И тут обычно наступает тишина, Джачинто мрачнеет. Его не приняли, потому что он совершенно не умеет отдавать честь.
— Дорогой мой, — продолжает он немного погодя, — армия — штука серьезная, там не шутят. Но ты-то мог бы пойти служить, не пойму, чего не идешь, все лучше, чем работать на кантон. Ты с образованием, умеешь на машинке печатать, отсидишься отлично: в такую-то зиму, в крепостях, можешь этой лавине язык показать. Сидишь там, в тепле, как сурок; своего ни на копейку не проешь, а корова-то каждый день молочко дает. В Берне пруд пруди этих счетоводов, ни дня тебя не заставят ждать после двадцать третьего! Выйдешь на пенсию без единой царапины, да побогаче и потолще тех придурков, что в Калифорнию едут горбатиться на дядю: доят коров круглые сутки, вот тебе и вся Америка хваленая!

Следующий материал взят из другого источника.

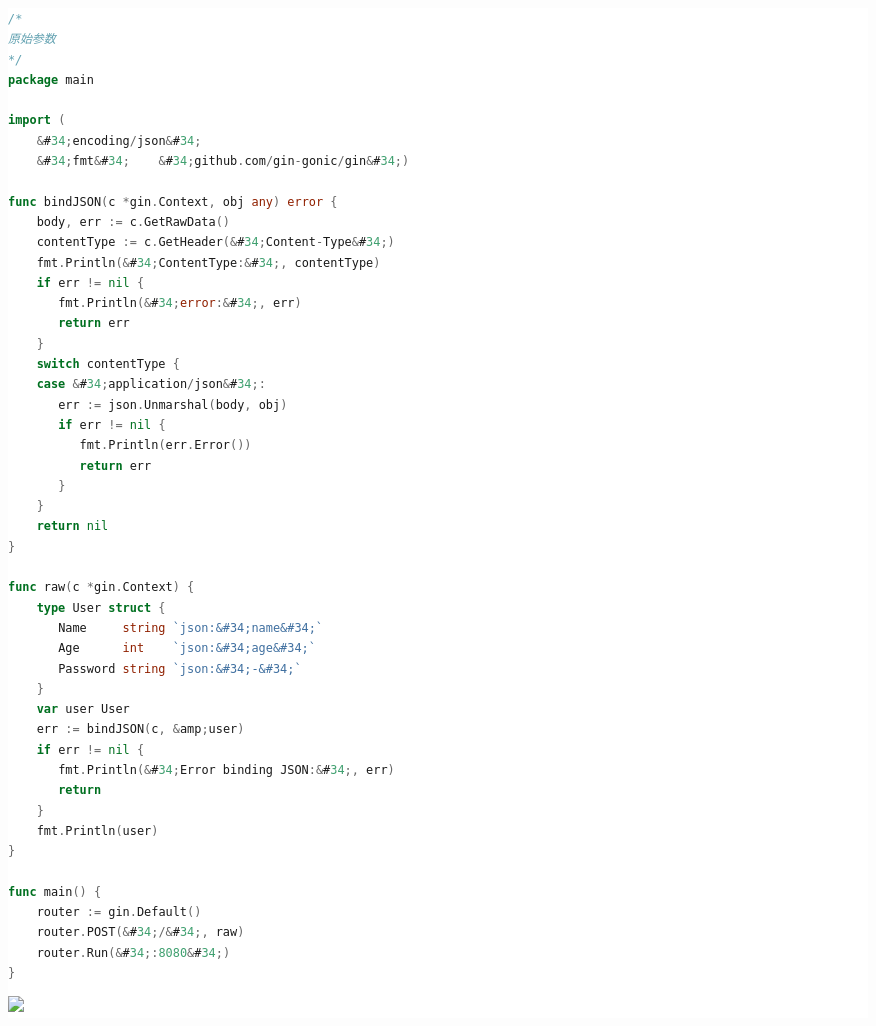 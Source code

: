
 ```go
/*  
原始参数  
*/  
package main  
  
import (  
    &#34;encoding/json&#34;  
    &#34;fmt&#34;    &#34;github.com/gin-gonic/gin&#34;)  
  
func bindJSON(c *gin.Context, obj any) error {  
    body, err := c.GetRawData()  
    contentType := c.GetHeader(&#34;Content-Type&#34;)  
    fmt.Println(&#34;ContentType:&#34;, contentType)  
    if err != nil {  
       fmt.Println(&#34;error:&#34;, err)  
       return err  
    }  
    switch contentType {  
    case &#34;application/json&#34;:  
       err := json.Unmarshal(body, obj)  
       if err != nil {  
          fmt.Println(err.Error())  
          return err  
       }  
    }  
    return nil  
}  
  
func raw(c *gin.Context) {  
    type User struct {  
       Name     string `json:&#34;name&#34;`  
       Age      int    `json:&#34;age&#34;`  
       Password string `json:&#34;-&#34;`  
    }  
    var user User  
    err := bindJSON(c, &amp;user)  
    if err != nil {  
       fmt.Println(&#34;Error binding JSON:&#34;, err)  
       return  
    }  
    fmt.Println(user)  
}  
  
func main() {  
    router := gin.Default()  
    router.POST(&#34;/&#34;, raw)  
    router.Run(&#34;:8080&#34;)  
}
```

![](https://static.meowrain.cn/i/2024/03/08/fkacjn-3.webp)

Его кухня — самая темная в поселке, из-за дыма. Когда я выхожу на воздух и на свет, от белизны снега жжет в глазах, хотя небо серое. Шагаю мимо пустых домов, глядя на них, словно они — местные старики, из моей родни, умершие до моего рождения. По лесенке, вырубленной в снегу, иду к Ольге, послушать, что она скажет, и проверить, верна ли моя догадка, что к ней зашла выпить кофе Линда. Да, она там: забежала на минутку к Ольге, которая живет одна (как и Джачинто, и Нума, и Самуэле, и другие, — а я нет, что ли? зло берет считать их). Сбивая мне яйцо, Ольга показывает Линде тряпичных кукол, которых она делает для игрушечного магазина в городе, смешных, веселых, потешных.
Никто не помнит такого, чтоб она смеялась; однако уже много лет, как она переступила и миновала также границы плача, лицо ее порой кажется карнавальной маской, словно вот-вот расползется в плаче, рот выгнут вниз, и в уголках его красное — признак повышенного давления. Нет, она никогда не плачет.
Ольга смотрит на Линду, которая держит куклу в руках, как маленькая девочка, а потом откладывает ее, чтобы вытащить других из обрезков цветной ткани, лежащих на полу, и на столе, кучами, и на кровати. Лицо Ольги сейчас — будто снег уже перестал, но солнца еще не видно.